"Defending Adultery in the White House"
What You Need To Know:
The disturbing nature of HYDE PARK ON HUDSON is that all of this adulterous activity is seen as “love.” Though some of it is speculation, and some of it is fact, it’s nonetheless a shameful aspect of the former president’s life. The story has its funny moments, but it’s mostly dull and boring, with an unsatisfying climax. Roosevelt doesn’t repent of his wrongdoings and doesn’t seek reconciliation with his wife. Bill Murray’s portrayal of FDR is silly and unbelievable. HYDE PARK ON HUDSON is an excessive Romantic tale of adultery with some foul language, no redeeming qualities, and little entertainment value.
(RoRo, LL, SS, A, D, MMM) Strong Romantic worldview where Franklin Roosevelt is just trying to enjoy life with no care of who in his family he’s hurting, so he just follows his sinful impulses and it’s looked upon positively as “love”; six obscenities (maybe one “f” bomb) and seven profanities; no violence; strong sexual content overall includes implied adultery throughout and from a distance we see a woman pleasure a man in his car fully clothed; no nudity; lots of alcohol consumption, but no drunkenness; heavy smoking of cigarettes; cheating and being allowed to get away with it is a major theme.
HYDE PARK ON HUDSON is a historical tale revolving around President Franklin Roosevelt in 1939 at his home at Hyde Park on Hudson, in upstate New York. The story is told through the eyes of Daisy, a middle aged woman, who’s both the neighbor of Roosevelt and a distant relative. One day Daisy is mysteriously summoned to see the President at his home. Upon her visit of the president, a friendship is born between Franklin and Daisy, but it doesn’t take long before it becomes more than a friendship. As time passes, they grow very close and intimate.
Meanwhile, Hyde Park becomes franticly busy getting ready for the arrival of the King and Queen of England. They have come to America to convince the President to aid England in the coming war with Germany.
The King and Queen arrive at Hyde Park. In one funny scene, the Queen is horrified that the main dish served at a picnic for their highnesses would be hot dogs. Though they avoid saying anything offensive to the Roosevelts, it’s obvious that the “common” Americans make them uncomfortable, but nonetheless, the Franklin and the King hit it off. So, the President assures him that he believes America could be convinced to join England in fighting Germany.
One lonely night, Daisy retreats to think at one of her and Roosevelt’s hiding spots, a small cottage in the woods. With the moon gazing on the outside porch, she realizes she’s not alone at the cottage. One of Roosevelt’s guards approaches her, and she hears voices from inside the house. It becomes clear to her that she isn’t the only woman having an affair with President Roosevelt.
Broken hearted, Daisy runs off into the woods. She is approached by the other woman having the affair, Roosevelt’s assistant. She explains to Daisy that if she wants to be close to Franklin, she has to “share” him. Daisy resists this idea, but it doesn’t take long before she relents and is okay with the idea.

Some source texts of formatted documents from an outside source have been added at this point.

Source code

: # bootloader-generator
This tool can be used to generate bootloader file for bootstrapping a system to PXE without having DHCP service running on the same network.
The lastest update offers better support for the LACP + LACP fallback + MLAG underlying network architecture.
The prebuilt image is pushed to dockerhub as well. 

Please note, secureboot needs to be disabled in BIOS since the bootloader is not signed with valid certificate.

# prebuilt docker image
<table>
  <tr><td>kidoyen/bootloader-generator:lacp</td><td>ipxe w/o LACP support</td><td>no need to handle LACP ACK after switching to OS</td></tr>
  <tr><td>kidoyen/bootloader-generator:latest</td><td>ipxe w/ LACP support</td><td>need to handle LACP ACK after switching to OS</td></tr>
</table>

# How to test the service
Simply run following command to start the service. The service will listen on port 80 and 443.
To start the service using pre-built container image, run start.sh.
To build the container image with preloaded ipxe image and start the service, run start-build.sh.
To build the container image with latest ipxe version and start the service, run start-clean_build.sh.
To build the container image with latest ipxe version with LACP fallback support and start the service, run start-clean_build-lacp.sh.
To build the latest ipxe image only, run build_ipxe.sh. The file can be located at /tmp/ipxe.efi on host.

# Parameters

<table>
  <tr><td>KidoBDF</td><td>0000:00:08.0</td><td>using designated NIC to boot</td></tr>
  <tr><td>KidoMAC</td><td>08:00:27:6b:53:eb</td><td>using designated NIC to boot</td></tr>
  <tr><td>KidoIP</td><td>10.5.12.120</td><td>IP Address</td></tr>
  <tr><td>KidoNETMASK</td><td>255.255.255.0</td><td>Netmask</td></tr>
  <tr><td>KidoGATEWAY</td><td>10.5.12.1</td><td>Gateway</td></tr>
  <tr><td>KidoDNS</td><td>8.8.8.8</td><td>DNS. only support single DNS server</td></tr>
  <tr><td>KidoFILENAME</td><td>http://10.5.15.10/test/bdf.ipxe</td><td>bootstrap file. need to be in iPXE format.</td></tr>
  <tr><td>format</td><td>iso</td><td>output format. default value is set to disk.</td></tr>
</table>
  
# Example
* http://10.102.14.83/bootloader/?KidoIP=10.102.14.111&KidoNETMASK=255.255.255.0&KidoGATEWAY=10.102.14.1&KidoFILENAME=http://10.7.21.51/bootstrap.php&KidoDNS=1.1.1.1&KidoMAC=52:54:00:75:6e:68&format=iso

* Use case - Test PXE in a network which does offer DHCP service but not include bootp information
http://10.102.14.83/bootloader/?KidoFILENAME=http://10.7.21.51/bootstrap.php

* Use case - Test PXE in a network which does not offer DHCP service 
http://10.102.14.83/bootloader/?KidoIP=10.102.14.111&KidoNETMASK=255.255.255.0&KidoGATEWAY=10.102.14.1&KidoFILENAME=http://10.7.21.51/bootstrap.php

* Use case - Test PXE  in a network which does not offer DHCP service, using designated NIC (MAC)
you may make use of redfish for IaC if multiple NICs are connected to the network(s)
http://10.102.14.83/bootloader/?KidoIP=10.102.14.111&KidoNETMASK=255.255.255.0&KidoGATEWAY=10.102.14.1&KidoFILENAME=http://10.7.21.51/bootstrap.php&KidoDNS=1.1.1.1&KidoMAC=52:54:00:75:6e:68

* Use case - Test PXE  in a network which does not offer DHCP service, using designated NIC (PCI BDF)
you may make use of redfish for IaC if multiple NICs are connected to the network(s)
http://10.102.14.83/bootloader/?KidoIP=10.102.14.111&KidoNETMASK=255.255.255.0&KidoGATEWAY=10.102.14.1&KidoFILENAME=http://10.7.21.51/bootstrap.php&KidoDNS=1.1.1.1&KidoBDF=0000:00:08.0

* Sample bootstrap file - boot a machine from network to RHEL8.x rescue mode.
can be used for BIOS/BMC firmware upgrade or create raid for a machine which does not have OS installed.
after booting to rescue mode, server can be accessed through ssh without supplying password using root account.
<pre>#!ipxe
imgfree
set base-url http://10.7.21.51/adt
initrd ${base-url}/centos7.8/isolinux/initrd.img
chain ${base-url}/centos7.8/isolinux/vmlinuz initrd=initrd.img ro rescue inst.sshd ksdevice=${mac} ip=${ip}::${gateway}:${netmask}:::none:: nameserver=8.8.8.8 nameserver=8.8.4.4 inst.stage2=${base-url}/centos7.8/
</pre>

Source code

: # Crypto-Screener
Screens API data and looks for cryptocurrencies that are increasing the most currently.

HYDE PARK ON HUDSON is quite the disturbing tale of adultery with an offensive Romantic worldview. Though there are a few funny moments, the story is slow and drawn out. Bill Murray’s portrayal of FDR isn’t believable and seems pushed at times. Most of the movie has to do with his relationship with Daisy (whose full name is actually Margaret Suckley). Factually, though there is no actual proof that his relationship with Daisy was romantic, due to the strong language used in their letters, it’s speculated they were romantically involved.
Though Roosevelt’s adulterous activity with other women is commonly known, the movie doesn’t portray this as a bad thing. Roosevelt is seen as a stressed man who just needs to wind down and have some fun every once in a while. In fact, the love between him and Daisy is even looked at positively. His relationship with his wife is obviously destroyed, but Roosevelt doesn’t seem to care. Also, the King and Queen’s visit is very brief, and hardly any talk of politics takes place.
Ultimately, therefore, the movie primarily just asks viewers to sympathize with Roosevelt, but wise-media, discerning viewers will know better than to do that. HYDE PARK ON HUDSON is an excessive tale of adultery with some foul language, no redeeming qualities and little entertainment value.